Press the clips on the end of the microphone to open the attaching mechanism and slide the microphone onto the lapel at the mid-breastbone point on the microphone wearer; this is about the height of a normal chest pocket on a suit jacket. Alternatively, slide it onto the neck of the shirt or blouse if there is no lapel; the head of the microphone should be facing the direction of the speaker's mouth.
Run the microphone cord on the inside of the jacket, shirt or blouse and attach the battery pack to the back of the trousers or skirt.
Turn the sound on to test the microphone. Ask the wearer to breathe in and out normally. If you can hear the breathing, move the microphone down a little until the breathing noise disappears.
Ask the wearer to move his arms up and down a little and twist his torso. Make sure jewellery, neckties or other clothing items do not bang into the microphone as these common movements are performed.
Ask the wearer to speak. The typical "One, two; one, two; testing" is fine. If the sound comes out clear and strong, then your microphone is in place. If it is too faint, move it up slightly; find the balance between good feedback on the microphone and avoiding the sounds of breathing.
Determine which side the speaker will be facing most.

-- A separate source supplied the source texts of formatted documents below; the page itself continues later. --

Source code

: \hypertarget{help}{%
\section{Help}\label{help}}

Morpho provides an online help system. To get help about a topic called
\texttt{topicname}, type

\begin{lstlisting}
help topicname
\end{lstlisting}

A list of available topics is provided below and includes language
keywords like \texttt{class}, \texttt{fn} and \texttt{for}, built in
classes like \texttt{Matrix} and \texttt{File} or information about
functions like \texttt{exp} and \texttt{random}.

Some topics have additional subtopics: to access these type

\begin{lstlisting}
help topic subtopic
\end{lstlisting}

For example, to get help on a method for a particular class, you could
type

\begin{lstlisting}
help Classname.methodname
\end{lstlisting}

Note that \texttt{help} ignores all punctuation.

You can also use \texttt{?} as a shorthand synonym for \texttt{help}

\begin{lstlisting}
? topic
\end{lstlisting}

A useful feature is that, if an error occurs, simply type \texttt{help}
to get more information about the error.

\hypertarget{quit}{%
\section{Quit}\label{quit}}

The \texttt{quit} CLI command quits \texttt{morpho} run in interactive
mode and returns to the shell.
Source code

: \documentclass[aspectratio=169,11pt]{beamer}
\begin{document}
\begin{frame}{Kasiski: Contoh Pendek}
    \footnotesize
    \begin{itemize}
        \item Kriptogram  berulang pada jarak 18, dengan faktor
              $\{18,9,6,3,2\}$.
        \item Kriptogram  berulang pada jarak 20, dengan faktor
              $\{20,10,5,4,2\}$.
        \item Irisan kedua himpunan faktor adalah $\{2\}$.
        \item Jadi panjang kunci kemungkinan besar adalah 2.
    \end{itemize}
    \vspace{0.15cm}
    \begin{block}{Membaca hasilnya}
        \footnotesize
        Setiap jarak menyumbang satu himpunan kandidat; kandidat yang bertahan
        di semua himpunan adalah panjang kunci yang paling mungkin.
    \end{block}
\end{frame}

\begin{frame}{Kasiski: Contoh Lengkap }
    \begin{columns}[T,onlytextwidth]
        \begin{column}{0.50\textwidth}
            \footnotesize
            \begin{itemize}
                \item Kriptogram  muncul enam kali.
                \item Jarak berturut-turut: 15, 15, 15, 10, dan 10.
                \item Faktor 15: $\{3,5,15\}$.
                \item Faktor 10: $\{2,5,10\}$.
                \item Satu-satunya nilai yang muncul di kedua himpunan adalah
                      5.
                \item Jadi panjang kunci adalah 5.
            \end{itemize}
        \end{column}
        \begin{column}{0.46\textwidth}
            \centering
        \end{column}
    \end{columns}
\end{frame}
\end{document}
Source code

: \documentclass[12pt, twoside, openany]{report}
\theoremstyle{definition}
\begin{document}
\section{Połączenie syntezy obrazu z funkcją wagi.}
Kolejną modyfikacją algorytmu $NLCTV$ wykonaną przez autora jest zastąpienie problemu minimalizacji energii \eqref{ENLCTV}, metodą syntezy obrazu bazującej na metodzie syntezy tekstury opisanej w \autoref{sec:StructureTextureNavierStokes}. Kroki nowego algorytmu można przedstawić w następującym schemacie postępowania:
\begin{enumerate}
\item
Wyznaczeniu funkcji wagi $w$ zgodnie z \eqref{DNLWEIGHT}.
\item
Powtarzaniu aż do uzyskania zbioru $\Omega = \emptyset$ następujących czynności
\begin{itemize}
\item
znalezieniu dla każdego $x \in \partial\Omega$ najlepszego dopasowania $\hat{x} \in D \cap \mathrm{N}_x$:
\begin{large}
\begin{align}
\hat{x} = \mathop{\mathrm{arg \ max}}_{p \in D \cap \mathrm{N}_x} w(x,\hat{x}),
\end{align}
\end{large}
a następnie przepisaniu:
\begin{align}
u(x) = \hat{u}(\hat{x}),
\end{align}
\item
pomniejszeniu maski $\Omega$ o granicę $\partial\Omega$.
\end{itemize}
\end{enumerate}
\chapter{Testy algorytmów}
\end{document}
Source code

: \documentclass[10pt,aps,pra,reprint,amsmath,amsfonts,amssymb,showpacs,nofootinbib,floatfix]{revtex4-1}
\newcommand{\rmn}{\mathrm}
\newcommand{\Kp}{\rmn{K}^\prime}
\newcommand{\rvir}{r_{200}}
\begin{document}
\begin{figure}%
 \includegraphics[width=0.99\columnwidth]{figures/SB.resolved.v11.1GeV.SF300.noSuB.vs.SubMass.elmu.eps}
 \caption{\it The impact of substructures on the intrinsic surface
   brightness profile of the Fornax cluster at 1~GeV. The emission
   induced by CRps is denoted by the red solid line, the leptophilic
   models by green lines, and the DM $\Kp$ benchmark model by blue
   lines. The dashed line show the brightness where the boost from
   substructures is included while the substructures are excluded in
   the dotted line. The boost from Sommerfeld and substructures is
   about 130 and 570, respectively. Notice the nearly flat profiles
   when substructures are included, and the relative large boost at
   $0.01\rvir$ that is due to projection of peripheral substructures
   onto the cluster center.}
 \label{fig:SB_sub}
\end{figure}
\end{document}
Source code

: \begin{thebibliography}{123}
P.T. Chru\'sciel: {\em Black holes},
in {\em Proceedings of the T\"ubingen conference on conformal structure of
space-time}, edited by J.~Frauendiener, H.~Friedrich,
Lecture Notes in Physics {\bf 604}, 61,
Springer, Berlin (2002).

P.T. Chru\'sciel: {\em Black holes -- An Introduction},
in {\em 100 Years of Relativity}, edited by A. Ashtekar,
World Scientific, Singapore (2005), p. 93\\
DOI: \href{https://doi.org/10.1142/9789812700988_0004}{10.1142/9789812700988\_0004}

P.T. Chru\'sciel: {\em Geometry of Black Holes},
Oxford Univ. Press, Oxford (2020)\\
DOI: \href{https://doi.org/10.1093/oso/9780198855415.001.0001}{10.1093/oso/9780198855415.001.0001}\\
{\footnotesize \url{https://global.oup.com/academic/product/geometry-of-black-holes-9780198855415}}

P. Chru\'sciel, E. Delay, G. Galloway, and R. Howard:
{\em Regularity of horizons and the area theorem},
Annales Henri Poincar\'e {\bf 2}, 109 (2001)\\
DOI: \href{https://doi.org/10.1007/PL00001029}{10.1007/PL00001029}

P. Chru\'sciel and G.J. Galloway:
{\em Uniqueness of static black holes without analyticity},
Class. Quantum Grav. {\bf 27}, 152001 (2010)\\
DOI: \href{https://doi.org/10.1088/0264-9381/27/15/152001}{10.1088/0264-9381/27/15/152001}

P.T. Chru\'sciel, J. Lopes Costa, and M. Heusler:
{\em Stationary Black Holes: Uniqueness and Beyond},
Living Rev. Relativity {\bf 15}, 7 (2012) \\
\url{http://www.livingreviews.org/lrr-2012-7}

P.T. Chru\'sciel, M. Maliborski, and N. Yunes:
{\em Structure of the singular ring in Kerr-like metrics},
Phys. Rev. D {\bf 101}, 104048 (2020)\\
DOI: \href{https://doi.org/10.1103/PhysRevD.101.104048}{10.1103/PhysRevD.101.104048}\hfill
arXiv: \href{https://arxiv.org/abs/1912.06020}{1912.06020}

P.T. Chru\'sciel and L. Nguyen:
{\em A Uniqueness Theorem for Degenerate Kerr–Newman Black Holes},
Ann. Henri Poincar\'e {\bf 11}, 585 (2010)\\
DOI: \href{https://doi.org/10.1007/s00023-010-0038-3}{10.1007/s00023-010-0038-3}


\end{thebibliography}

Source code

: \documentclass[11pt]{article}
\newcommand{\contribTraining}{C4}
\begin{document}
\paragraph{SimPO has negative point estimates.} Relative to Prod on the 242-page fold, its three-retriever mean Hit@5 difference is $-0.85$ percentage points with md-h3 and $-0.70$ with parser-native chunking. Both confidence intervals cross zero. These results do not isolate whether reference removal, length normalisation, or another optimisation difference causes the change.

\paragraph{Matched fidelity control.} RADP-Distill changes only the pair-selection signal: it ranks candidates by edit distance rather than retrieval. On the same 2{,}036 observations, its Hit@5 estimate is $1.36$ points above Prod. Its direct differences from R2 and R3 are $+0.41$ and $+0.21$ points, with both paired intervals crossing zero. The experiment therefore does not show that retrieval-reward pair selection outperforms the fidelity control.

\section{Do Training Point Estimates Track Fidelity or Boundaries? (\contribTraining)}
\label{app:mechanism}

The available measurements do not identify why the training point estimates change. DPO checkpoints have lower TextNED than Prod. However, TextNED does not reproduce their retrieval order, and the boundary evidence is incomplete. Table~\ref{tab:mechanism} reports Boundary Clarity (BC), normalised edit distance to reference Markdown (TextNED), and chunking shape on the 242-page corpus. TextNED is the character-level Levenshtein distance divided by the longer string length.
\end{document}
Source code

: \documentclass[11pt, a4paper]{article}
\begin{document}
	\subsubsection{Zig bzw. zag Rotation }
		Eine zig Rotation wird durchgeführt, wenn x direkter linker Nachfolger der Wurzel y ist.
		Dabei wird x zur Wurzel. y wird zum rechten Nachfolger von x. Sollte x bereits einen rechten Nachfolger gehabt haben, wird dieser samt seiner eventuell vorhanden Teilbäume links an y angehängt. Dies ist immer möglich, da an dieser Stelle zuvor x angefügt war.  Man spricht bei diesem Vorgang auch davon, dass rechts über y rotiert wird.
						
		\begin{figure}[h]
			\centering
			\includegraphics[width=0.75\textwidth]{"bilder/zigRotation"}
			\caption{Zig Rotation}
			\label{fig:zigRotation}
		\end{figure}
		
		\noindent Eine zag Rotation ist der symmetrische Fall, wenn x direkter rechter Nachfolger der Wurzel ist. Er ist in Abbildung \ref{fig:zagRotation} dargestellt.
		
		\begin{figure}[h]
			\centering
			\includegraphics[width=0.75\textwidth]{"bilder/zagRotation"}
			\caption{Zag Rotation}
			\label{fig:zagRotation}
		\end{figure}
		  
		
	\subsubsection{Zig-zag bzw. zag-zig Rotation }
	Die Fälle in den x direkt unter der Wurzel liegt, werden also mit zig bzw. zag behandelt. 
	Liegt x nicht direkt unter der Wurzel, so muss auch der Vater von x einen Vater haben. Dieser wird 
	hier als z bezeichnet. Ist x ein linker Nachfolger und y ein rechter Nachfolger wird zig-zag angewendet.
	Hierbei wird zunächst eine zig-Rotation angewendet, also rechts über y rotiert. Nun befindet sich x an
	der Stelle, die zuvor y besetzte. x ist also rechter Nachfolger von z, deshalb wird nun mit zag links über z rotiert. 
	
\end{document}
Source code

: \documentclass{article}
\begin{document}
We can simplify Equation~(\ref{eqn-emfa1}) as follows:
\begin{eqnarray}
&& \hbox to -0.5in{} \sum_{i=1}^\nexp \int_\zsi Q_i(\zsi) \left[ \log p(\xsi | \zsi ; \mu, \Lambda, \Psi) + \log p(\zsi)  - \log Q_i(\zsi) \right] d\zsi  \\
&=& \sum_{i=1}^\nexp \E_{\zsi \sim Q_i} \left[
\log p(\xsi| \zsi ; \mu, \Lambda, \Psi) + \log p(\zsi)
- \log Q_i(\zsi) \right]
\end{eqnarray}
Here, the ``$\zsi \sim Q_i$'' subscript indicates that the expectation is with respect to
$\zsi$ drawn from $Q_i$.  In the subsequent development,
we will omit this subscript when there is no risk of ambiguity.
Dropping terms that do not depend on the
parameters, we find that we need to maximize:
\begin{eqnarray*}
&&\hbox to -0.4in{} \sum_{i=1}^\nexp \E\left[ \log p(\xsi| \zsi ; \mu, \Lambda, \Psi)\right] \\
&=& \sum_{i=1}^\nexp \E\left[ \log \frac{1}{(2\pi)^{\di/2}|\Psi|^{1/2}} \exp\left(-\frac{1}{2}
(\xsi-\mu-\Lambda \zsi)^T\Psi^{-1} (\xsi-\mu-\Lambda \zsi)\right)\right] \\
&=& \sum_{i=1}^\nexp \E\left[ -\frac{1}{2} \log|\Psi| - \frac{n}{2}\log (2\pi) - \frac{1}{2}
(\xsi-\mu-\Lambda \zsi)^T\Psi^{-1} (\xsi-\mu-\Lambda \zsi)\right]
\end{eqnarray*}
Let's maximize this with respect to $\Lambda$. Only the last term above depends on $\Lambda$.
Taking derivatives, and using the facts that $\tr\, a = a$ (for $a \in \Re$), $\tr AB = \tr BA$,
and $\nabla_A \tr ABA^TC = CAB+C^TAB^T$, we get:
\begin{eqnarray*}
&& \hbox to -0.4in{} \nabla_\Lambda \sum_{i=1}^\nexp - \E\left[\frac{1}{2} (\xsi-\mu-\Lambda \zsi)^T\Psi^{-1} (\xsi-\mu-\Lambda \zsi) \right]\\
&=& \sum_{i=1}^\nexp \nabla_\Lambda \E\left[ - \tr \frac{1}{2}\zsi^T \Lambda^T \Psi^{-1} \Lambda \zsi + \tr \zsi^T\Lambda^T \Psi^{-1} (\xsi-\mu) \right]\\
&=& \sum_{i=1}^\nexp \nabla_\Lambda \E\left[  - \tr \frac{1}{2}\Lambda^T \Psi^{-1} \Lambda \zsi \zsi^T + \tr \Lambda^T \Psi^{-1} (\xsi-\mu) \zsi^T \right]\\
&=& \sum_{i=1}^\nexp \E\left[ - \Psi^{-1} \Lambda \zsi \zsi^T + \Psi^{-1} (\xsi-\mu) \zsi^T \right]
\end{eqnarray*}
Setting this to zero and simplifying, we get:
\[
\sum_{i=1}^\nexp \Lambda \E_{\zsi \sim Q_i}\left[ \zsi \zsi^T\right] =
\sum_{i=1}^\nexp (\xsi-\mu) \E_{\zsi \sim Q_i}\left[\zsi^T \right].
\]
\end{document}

If it is a sit-down interview, for example, the microphone should be on the lapel closest to the subject/interviewer. Roaming wearers (event hosts or performers, for example) should have the microphone centred as much as possible. Often placing a microphone on a woman is more difficult because there is a vast variety of clothing types, very few of them involving a lapel or necktie. Slide the lapel microphone onto the neck of turtle neck shirts, attach it to the straps of singlets or even to the very edge of the bra cup or on bra straps.
If a microphone needs to be attached to a bra, ask the wearer to clip it on herself, then direct her to adjust its placement as necessary.